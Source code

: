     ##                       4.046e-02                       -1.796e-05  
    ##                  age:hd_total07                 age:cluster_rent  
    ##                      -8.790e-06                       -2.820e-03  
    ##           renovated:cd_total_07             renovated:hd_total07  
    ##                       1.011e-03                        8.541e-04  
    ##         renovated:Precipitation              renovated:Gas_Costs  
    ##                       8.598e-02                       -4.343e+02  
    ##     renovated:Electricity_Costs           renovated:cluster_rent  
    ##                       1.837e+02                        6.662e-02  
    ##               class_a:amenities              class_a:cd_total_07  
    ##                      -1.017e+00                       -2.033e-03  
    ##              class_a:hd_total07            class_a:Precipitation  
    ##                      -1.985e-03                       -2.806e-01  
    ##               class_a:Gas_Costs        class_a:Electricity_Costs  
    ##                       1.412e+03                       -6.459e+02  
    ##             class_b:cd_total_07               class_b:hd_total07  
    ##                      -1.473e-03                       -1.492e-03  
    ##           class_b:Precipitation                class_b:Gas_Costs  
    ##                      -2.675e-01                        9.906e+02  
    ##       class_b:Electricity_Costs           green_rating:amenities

* * *

* _Activity_:
Number of lines holding "amenities" in the data: give it, with nothing else.

* _Solution to the problem_:
2